Top of RECORDS SUPPLIED
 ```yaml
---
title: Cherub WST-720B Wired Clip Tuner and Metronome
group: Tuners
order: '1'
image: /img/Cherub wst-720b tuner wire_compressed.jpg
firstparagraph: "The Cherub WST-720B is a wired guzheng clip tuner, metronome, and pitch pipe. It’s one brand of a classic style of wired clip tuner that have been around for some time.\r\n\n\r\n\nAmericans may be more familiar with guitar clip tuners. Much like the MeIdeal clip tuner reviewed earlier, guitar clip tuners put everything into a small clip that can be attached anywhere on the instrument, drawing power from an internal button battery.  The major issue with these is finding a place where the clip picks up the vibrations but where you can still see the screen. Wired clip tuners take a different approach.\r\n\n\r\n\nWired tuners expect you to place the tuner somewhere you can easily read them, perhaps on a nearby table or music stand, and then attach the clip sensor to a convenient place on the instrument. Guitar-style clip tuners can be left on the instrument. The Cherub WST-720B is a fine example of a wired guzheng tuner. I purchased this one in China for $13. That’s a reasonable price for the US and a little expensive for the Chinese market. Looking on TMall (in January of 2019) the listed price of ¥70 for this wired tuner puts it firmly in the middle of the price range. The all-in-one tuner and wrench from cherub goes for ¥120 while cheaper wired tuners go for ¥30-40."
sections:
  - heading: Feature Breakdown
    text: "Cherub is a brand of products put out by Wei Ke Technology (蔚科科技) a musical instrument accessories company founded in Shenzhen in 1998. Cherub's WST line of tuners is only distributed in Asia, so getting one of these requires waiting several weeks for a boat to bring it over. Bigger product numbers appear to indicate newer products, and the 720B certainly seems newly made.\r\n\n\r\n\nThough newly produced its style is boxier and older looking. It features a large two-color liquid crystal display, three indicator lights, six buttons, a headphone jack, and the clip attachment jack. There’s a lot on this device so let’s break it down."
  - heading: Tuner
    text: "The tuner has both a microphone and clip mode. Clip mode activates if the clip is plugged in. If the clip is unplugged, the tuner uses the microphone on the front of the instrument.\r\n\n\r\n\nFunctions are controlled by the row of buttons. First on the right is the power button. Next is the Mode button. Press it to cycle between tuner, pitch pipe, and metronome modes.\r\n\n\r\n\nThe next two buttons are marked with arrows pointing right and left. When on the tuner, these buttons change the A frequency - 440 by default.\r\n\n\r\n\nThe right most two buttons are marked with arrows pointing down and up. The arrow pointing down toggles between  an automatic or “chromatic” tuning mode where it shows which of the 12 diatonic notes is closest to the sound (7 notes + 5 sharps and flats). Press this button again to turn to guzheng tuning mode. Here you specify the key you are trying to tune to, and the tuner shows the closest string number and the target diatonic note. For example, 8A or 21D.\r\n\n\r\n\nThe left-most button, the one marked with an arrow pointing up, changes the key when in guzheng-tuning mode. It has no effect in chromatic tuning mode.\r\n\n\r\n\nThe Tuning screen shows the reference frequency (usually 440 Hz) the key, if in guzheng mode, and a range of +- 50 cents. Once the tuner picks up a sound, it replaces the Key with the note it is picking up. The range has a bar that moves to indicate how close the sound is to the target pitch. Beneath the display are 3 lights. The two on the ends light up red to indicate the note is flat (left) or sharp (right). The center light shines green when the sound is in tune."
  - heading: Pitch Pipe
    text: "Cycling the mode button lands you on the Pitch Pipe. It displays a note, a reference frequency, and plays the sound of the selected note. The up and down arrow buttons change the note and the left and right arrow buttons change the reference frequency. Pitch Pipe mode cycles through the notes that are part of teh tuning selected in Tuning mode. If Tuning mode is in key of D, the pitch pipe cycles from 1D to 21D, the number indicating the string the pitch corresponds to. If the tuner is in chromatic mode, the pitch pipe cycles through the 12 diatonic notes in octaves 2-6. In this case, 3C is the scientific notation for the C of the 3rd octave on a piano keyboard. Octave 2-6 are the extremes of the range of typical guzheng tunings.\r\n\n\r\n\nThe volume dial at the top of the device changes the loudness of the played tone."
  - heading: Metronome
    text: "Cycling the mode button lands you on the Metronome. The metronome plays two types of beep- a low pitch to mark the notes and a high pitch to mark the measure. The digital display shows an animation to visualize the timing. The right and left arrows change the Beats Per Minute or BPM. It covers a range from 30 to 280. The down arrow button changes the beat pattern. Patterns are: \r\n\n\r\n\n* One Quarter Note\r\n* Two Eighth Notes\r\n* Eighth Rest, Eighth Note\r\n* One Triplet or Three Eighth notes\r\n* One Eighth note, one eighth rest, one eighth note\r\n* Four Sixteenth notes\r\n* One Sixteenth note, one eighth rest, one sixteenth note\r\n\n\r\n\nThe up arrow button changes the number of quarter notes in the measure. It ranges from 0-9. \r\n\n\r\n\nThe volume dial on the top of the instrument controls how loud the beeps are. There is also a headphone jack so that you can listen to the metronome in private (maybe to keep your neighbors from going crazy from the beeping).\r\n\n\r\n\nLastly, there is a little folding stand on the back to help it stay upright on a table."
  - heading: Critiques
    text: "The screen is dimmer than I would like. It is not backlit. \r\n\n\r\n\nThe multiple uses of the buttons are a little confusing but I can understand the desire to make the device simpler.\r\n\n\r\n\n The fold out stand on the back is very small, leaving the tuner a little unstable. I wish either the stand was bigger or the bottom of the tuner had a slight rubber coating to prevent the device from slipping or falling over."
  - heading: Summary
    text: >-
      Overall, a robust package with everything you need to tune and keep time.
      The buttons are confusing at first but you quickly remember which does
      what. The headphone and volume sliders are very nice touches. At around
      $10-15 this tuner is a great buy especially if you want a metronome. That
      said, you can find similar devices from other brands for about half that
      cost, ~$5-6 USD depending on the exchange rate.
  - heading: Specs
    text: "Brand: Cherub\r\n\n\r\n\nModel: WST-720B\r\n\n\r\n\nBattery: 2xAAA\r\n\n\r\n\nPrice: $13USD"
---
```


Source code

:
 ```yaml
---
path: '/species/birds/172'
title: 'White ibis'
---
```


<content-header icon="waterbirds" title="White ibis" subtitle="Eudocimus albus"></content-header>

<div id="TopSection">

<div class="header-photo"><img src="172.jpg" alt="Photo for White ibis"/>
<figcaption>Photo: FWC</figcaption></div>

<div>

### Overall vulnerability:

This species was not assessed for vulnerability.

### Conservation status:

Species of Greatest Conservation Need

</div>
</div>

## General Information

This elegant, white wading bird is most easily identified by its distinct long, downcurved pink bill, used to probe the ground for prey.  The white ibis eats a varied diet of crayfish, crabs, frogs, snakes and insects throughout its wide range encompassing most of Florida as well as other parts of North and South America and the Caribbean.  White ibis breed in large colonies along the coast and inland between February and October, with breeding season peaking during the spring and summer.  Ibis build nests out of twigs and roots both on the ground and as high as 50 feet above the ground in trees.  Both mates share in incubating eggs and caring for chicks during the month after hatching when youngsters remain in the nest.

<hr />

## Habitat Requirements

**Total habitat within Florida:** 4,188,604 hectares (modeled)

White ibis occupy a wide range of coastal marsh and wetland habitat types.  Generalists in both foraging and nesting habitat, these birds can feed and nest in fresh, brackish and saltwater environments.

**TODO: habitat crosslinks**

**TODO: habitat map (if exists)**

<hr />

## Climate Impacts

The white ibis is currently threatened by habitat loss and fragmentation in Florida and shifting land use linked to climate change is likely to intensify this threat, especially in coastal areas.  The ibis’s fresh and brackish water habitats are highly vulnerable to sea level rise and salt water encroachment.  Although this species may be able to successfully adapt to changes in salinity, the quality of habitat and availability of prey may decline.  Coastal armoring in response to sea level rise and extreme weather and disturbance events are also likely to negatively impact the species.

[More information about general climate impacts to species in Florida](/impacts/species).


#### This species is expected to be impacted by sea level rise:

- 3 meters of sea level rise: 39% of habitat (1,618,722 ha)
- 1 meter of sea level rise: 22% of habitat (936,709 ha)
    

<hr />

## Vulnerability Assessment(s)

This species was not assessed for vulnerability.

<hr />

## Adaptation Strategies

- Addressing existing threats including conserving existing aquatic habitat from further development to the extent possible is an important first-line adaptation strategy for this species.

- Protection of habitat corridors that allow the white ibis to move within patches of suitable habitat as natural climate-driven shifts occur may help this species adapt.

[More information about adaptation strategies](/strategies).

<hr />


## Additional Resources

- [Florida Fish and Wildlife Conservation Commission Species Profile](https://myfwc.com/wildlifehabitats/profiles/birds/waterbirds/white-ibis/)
Bottom of RECORDS SUPPLIED
*EXERCISE PROMPT*: Could you restate, word for word, the lines above from the one with "This elegant, white" to the one with "## Climate Impacts", both included?

*OUTPUT BELOW*:
This elegant, white wading bird is most easily identified by its distinct long, downcurved pink bill, used to probe the ground for prey.  The white ibis eats a varied diet of crayfish, crabs, frogs, snakes and insects throughout its wide range encompassing most of Florida as well as other parts of North and South America and the Caribbean.  White ibis breed in large colonies along the coast and inland between February and October, with breeding season peaking during the spring and summer.  Ibis build nests out of twigs and roots both on the ground and as high as 50 feet above the ground in trees.  Both mates share in incubating eggs and caring for chicks during the month after hatching when youngsters remain in the nest.

<hr />

## Habitat Requirements

**Total habitat within Florida:** 4,188,604 hectares (modeled)

White ibis occupy a wide range of coastal marsh and wetland habitat types.  Generalists in both foraging and nesting habitat, these birds can feed and nest in fresh, brackish and saltwater environments.

**TODO: habitat crosslinks**

**TODO: habitat map (if exists)**

<hr />

## Climate Impacts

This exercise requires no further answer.